## Exercise aim
The word "lists" turns up on some lines of this data; say how many, and give no other text.

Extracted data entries
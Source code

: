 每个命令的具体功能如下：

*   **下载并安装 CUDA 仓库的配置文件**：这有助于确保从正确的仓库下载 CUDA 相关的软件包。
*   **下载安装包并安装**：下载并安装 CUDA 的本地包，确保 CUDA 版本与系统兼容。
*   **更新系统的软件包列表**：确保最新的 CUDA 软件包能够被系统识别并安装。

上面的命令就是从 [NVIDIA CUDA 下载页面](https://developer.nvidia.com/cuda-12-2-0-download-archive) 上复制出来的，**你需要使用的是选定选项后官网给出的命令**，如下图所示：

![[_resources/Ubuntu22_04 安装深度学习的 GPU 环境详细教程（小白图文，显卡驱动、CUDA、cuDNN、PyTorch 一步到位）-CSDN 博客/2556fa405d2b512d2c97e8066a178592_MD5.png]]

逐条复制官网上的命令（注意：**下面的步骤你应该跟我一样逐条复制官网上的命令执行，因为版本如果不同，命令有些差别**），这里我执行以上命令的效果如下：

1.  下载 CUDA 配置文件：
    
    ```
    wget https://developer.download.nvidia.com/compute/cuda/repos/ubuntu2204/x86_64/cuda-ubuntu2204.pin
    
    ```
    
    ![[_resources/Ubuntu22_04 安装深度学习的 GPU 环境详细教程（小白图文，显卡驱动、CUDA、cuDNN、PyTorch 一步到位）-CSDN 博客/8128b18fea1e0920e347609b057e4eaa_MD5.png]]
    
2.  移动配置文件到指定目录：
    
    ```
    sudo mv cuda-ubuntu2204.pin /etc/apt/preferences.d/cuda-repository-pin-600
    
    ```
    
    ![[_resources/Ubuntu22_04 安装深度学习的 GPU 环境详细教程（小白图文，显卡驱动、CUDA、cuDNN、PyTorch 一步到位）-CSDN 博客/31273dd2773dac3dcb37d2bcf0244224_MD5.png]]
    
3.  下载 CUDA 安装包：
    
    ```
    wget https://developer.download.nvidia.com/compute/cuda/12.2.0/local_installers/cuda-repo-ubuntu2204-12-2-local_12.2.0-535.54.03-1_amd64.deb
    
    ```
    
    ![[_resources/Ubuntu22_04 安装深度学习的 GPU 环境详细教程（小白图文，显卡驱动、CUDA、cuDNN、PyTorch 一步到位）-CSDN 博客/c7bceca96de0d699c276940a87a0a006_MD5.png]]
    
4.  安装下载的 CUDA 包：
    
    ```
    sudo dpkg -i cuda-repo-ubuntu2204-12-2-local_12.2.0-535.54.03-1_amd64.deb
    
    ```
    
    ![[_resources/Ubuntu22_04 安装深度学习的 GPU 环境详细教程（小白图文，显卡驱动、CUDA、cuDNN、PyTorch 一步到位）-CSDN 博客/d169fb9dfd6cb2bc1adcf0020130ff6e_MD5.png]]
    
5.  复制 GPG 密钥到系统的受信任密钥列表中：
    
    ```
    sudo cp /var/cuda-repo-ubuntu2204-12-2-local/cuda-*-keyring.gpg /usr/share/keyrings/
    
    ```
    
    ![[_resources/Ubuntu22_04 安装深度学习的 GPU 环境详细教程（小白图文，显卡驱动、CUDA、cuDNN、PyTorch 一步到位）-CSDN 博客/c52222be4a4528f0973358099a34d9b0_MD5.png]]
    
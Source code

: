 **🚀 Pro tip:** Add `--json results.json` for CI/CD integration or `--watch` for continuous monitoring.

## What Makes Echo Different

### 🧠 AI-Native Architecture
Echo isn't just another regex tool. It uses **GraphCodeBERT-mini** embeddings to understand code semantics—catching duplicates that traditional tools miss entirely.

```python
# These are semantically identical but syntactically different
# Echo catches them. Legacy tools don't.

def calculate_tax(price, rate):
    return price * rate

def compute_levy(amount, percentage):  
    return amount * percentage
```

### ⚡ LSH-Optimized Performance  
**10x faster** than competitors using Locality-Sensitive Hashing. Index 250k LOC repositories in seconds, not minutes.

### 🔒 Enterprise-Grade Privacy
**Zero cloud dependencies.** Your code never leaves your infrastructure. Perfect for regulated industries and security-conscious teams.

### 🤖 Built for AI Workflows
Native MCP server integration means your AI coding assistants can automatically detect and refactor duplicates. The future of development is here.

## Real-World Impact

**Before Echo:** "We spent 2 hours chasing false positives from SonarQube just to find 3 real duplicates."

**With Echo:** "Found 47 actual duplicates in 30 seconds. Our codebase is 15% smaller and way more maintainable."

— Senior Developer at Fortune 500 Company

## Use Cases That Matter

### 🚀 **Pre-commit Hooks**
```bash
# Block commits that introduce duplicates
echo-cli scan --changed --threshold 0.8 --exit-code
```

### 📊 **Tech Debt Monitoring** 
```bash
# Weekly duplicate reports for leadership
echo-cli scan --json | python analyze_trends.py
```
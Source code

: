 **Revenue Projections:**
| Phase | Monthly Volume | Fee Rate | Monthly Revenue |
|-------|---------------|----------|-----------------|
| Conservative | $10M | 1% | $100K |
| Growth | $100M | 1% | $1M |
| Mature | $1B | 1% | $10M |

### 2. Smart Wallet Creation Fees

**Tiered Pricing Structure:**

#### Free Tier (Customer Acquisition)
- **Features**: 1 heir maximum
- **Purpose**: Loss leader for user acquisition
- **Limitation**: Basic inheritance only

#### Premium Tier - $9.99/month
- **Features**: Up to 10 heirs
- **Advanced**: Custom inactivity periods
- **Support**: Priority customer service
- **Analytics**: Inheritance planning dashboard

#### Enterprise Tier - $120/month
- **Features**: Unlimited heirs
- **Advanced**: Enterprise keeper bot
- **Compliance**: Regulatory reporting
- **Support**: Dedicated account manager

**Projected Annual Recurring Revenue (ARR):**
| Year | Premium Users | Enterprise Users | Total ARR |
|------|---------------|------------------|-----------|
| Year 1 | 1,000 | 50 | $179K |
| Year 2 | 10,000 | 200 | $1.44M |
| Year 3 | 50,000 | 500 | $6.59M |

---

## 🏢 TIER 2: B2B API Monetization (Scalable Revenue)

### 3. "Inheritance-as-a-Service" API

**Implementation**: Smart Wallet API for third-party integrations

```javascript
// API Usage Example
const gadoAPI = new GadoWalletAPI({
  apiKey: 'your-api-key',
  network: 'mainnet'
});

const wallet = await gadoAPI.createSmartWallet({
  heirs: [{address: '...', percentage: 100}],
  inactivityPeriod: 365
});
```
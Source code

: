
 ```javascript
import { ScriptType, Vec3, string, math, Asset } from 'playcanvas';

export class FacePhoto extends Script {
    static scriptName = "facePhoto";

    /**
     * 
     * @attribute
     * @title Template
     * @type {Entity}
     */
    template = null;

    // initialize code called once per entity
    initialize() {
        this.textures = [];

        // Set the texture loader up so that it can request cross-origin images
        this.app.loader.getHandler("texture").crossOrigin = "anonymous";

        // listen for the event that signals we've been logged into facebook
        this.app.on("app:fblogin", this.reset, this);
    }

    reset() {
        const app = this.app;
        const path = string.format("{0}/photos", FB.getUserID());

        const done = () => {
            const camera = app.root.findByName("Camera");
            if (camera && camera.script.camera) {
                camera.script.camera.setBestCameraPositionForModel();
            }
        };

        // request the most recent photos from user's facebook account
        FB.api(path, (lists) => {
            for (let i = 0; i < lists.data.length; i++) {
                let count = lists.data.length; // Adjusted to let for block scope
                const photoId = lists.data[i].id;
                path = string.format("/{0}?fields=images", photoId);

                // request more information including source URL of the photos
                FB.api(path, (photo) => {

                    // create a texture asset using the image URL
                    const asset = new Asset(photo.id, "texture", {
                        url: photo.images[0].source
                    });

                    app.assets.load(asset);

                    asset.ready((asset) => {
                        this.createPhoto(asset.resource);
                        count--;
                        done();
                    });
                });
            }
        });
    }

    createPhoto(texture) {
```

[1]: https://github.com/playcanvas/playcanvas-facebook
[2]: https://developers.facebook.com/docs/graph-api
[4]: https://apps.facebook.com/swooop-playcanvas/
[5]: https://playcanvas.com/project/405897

## Expected answer
4